▸ **TASK ITEM**: What is needed is an exact copy of all the data.

▸ **ENTRIES SUPPLIED**:

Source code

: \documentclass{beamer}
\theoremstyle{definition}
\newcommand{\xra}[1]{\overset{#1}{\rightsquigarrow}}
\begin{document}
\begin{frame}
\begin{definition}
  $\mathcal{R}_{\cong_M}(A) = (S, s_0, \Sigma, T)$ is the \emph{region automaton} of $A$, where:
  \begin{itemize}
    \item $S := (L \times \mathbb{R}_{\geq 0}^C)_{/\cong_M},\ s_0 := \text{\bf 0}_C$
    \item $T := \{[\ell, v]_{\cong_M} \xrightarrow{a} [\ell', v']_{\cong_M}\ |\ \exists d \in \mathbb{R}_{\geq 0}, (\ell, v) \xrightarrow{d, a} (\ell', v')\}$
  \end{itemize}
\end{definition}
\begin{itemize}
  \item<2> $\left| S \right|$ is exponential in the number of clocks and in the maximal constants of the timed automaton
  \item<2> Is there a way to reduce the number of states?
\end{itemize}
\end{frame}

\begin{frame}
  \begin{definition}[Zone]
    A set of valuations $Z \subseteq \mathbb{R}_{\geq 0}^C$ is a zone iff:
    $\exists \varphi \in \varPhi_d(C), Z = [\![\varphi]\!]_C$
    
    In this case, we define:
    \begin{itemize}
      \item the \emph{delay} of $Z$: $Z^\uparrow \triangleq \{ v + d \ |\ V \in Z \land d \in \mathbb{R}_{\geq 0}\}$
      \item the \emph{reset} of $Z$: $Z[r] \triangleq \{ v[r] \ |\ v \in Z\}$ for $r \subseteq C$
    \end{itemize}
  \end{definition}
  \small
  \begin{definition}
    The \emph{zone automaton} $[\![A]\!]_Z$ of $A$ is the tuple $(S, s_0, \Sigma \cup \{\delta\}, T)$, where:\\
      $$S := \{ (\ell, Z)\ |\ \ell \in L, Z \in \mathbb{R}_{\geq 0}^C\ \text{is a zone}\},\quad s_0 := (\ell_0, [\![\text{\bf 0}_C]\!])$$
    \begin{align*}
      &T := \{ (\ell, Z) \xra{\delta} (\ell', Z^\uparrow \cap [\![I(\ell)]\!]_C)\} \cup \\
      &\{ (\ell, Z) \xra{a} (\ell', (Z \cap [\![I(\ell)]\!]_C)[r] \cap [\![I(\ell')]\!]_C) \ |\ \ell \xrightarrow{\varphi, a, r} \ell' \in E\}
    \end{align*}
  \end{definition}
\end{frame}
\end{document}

▸ **RESPONSE TO THIS TASK**:
Source code

: \documentclass{beamer}
\theoremstyle{definition}
\newcommand{\xra}[1]{\overset{#1}{\rightsquigarrow}}
\begin{document}
\begin{frame}
\begin{definition}
  $\mathcal{R}_{\cong_M}(A) = (S, s_0, \Sigma, T)$ is the \emph{region automaton} of $A$, where:
  \begin{itemize}
    \item $S := (L \times \mathbb{R}_{\geq 0}^C)_{/\cong_M},\ s_0 := \text{\bf 0}_C$
    \item $T := \{[\ell, v]_{\cong_M} \xrightarrow{a} [\ell', v']_{\cong_M}\ |\ \exists d \in \mathbb{R}_{\geq 0}, (\ell, v) \xrightarrow{d, a} (\ell', v')\}$
  \end{itemize}
\end{definition}
\begin{itemize}
  \item<2> $\left| S \right|$ is exponential in the number of clocks and in the maximal constants of the timed automaton
  \item<2> Is there a way to reduce the number of states?
\end{itemize}
\end{frame}

\begin{frame}
  \begin{definition}[Zone]
    A set of valuations $Z \subseteq \mathbb{R}_{\geq 0}^C$ is a zone iff:
    $\exists \varphi \in \varPhi_d(C), Z = [\![\varphi]\!]_C$
    
    In this case, we define:
    \begin{itemize}
      \item the \emph{delay} of $Z$: $Z^\uparrow \triangleq \{ v + d \ |\ V \in Z \land d \in \mathbb{R}_{\geq 0}\}$
      \item the \emph{reset} of $Z$: $Z[r] \triangleq \{ v[r] \ |\ v \in Z\}$ for $r \subseteq C$
    \end{itemize}
  \end{definition}
  \small
  \begin{definition}
    The \emph{zone automaton} $[\![A]\!]_Z$ of $A$ is the tuple $(S, s_0, \Sigma \cup \{\delta\}, T)$, where:\\
      $$S := \{ (\ell, Z)\ |\ \ell \in L, Z \in \mathbb{R}_{\geq 0}^C\ \text{is a zone}\},\quad s_0 := (\ell_0, [\![\text{\bf 0}_C]\!])$$
    \begin{align*}
      &T := \{ (\ell, Z) \xra{\delta} (\ell', Z^\uparrow \cap [\![I(\ell)]\!]_C)\} \cup \\
      &\{ (\ell, Z) \xra{a} (\ell', (Z \cap [\![I(\ell)]\!]_C)[r] \cap [\![I(\ell')]\!]_C) \ |\ \ell \xrightarrow{\varphi, a, r} \ell' \in E\}
    \end{align*}
  \end{definition}
\end{frame}
\end{document}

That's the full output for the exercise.